Darmo membuka matanya lebar-lebar saat mendengar sebuah suara yang berasal dari luar kamarnya. Dengan curiga pria itu bangkit dari atas ranjangnya, lalu mengambil sebuah tongkat besi yang berada di samping lemari kayu.
Dengan waspada, pria itu melangkah keluar dari kamarnya yang berada di lantai bawah. Netranya berkeliling menatap sekitar rumah yang tampak sepi dan temaram karena hari mulai larut.
Suara yang Darmo dengar semakin terdengar jelas saat dia mendekati dapur. Pria itu mengeratkan pegangannya pada tongkat besi yang dia pegang. Namun..
Klik
"Kyaaa..."
Pekikan keras yang terdengar setelah dia menekan saklar lampu membuat Darmo hampir terlonjak.
"Pak Darmo.." seru suara itu dengan nada yang terdengar kesal.
"Non Hanna.. " seru pria itu secara bersamaan.
Darmo menepuk jidatnya sembari memejamkan mata. Lalu menertawakan dirinya sendiri. Hanna sampai dibuat kebingungan dengan tingkah pria tua itu.
"Pak Darmo kok malah ketawa sih.." sungut Hanna sebal.
Darmo menghentikan tawanya setelah melihat raut kesal dari nona mudanya. Dia lalu berjalan mendekat dan berhenti saat jarak di antara mereka hanya tinggal beberapa meter saja.
"Saya pikir ada maling yang masuk ke rumah ini, Non. Tapi ternyata hahaha..." pria itu kembali tertawa lagi.
Hanna yang tadinya merasa kesal berubah menjadi malu. Salahnya sendiri karena malam-malam berada di dapur dalam keadaan remang-remang.

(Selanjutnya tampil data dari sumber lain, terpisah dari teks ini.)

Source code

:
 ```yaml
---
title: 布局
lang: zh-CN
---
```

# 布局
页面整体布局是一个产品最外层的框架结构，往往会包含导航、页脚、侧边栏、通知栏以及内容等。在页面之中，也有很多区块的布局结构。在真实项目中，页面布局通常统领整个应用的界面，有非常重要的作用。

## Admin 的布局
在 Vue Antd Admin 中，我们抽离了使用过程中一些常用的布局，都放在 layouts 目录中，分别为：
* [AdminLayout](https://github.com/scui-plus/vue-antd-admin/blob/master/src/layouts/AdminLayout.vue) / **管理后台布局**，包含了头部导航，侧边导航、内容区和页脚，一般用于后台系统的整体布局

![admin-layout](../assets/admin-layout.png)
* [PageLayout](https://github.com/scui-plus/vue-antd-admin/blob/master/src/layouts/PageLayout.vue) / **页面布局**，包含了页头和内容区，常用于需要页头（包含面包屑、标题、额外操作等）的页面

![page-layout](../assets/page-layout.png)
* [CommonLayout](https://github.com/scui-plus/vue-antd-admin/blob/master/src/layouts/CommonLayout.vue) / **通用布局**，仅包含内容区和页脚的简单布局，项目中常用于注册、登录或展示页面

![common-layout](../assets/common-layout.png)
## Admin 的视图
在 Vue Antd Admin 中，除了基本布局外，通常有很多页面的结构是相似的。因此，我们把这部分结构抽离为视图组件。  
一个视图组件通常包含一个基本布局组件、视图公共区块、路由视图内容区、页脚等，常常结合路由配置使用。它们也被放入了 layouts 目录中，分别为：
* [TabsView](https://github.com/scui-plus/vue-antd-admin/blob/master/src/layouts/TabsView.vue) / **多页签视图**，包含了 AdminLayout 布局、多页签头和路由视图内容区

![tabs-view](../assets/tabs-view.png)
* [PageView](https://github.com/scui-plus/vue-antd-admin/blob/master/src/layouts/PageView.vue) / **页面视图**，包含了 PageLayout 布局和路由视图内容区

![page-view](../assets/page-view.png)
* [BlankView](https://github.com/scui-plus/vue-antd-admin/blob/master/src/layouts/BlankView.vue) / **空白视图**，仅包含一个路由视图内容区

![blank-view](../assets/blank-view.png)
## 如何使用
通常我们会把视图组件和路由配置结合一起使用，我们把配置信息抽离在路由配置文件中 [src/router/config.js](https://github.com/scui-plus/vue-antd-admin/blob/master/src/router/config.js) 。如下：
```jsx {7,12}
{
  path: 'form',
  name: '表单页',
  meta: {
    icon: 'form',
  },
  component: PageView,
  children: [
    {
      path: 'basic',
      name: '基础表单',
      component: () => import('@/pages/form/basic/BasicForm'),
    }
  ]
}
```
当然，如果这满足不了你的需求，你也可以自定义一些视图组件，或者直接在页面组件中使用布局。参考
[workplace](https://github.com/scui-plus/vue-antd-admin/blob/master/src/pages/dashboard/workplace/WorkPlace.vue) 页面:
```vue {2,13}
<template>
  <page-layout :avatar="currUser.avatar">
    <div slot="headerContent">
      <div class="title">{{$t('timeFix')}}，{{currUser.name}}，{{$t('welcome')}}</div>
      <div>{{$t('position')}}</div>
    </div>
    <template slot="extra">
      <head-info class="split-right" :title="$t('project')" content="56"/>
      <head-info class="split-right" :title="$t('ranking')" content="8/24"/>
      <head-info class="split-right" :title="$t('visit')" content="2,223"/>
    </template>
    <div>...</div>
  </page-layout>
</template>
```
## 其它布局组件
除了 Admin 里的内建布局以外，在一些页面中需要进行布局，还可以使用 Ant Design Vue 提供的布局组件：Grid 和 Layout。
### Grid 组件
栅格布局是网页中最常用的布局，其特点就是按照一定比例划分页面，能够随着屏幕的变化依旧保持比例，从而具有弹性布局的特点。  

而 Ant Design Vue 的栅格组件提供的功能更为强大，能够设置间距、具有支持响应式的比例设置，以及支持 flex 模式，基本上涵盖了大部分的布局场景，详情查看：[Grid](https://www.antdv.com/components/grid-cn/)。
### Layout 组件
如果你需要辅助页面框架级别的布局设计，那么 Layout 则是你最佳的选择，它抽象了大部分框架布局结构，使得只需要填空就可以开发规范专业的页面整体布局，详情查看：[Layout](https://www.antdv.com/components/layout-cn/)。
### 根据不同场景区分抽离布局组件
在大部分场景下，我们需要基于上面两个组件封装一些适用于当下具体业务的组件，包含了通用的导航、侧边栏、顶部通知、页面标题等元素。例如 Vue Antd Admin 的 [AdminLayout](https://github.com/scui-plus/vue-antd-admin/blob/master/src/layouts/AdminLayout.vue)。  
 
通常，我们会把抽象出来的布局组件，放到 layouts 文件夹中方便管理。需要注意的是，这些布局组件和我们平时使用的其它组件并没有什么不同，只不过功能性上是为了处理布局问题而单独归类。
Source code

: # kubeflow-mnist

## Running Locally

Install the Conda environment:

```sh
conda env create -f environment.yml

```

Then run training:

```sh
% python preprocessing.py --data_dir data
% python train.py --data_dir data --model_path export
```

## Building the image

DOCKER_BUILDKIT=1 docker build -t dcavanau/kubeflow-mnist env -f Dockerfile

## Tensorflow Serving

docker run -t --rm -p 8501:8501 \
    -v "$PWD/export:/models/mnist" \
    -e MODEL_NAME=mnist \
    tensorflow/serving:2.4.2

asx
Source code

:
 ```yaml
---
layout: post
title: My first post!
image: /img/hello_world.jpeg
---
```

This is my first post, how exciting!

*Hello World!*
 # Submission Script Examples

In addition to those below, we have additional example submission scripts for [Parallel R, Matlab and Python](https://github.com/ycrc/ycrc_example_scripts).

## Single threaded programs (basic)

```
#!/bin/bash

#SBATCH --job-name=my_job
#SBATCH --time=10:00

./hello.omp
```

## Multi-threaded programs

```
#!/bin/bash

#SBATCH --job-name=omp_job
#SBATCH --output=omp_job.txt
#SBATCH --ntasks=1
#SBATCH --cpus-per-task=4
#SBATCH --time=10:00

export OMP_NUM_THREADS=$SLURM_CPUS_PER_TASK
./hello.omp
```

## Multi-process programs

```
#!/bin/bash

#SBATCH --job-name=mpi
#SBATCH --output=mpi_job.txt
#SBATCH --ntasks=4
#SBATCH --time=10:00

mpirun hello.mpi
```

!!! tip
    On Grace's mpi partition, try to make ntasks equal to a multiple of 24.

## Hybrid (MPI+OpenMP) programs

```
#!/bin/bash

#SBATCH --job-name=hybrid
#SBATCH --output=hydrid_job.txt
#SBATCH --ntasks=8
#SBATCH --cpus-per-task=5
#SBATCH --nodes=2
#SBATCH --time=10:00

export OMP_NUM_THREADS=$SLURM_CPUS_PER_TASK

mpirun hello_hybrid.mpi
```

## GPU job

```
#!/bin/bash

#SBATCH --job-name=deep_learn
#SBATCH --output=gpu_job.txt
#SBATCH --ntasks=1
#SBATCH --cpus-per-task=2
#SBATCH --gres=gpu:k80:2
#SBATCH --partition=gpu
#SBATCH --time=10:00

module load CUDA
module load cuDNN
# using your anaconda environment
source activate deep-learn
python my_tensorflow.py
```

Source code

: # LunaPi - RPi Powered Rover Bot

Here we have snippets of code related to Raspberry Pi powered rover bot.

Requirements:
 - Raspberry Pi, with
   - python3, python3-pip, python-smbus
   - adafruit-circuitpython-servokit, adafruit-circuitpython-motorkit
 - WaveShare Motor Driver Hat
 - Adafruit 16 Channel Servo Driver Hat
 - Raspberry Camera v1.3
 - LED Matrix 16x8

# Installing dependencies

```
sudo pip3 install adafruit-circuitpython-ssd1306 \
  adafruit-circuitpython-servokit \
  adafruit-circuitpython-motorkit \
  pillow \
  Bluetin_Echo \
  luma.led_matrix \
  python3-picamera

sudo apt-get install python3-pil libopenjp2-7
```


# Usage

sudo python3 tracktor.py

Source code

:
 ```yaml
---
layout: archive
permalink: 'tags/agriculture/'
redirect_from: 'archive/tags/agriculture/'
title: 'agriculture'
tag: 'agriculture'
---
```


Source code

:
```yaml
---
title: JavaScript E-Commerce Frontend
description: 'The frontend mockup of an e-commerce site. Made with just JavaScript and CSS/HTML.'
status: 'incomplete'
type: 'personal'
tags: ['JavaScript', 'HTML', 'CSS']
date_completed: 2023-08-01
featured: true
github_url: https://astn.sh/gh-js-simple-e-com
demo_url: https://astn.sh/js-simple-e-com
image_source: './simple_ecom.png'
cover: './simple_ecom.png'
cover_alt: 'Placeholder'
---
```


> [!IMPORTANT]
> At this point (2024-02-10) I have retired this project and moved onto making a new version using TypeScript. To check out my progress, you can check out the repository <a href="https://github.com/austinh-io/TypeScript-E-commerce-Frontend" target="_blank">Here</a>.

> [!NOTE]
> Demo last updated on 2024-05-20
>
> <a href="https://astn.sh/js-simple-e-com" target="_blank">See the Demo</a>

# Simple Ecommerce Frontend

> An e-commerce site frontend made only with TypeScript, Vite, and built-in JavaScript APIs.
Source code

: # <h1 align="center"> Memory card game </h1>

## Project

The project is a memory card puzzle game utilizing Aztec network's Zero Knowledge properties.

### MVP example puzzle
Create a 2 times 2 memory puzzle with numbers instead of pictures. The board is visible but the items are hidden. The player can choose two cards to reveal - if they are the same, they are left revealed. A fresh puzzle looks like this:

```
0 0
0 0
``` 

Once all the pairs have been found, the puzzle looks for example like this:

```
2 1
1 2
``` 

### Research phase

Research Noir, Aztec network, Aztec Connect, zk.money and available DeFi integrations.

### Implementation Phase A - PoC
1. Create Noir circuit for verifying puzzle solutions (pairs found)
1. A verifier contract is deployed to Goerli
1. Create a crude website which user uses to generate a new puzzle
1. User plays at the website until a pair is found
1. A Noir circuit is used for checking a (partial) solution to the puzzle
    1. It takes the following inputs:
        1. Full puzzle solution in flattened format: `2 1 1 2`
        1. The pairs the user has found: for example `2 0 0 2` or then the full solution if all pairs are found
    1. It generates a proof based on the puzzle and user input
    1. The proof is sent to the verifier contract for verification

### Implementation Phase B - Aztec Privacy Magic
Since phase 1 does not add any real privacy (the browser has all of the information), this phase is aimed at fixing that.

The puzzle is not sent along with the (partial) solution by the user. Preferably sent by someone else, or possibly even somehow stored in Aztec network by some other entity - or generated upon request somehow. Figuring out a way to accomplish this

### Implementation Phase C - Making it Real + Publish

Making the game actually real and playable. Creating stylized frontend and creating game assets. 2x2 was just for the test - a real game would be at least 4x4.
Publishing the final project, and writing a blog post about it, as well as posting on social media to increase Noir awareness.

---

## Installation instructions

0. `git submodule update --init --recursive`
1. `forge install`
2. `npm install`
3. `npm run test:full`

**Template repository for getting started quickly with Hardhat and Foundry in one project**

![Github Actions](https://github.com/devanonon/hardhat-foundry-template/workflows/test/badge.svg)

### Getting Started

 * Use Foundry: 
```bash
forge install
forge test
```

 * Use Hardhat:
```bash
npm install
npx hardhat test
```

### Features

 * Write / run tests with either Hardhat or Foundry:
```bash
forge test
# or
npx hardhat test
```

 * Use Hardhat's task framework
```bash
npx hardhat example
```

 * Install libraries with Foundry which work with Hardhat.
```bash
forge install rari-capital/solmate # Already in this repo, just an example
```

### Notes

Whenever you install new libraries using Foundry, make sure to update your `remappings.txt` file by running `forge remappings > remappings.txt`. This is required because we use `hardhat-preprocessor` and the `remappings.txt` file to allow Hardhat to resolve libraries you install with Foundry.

"Y-Ya abisnya Hanna tiba-tiba laper, Pak." cicit Hanna dengan bibir mengerucut.
Tawa Darmo akhirnya mereda. Dia lalu meletakkan tongkat besinya di ujung ruangan dan kembali mendekati nona mudanya itu.
"Kenapa tidak membangunkan saya, Non?" tanya Darmo terkekeh geli.
Hanna tampak menggigit bibir bawahnya dengan gugup. Yang membuat Darmo merasa gemas dengan tingkahnya.
"Hanna nggak mau ganggu tidur Pak Darmo. Jadi Hanna milih buat makan cemilan aja." balas Hanna sembari menautkan jari-jarinya seperti anak kecil yang tengah gugup.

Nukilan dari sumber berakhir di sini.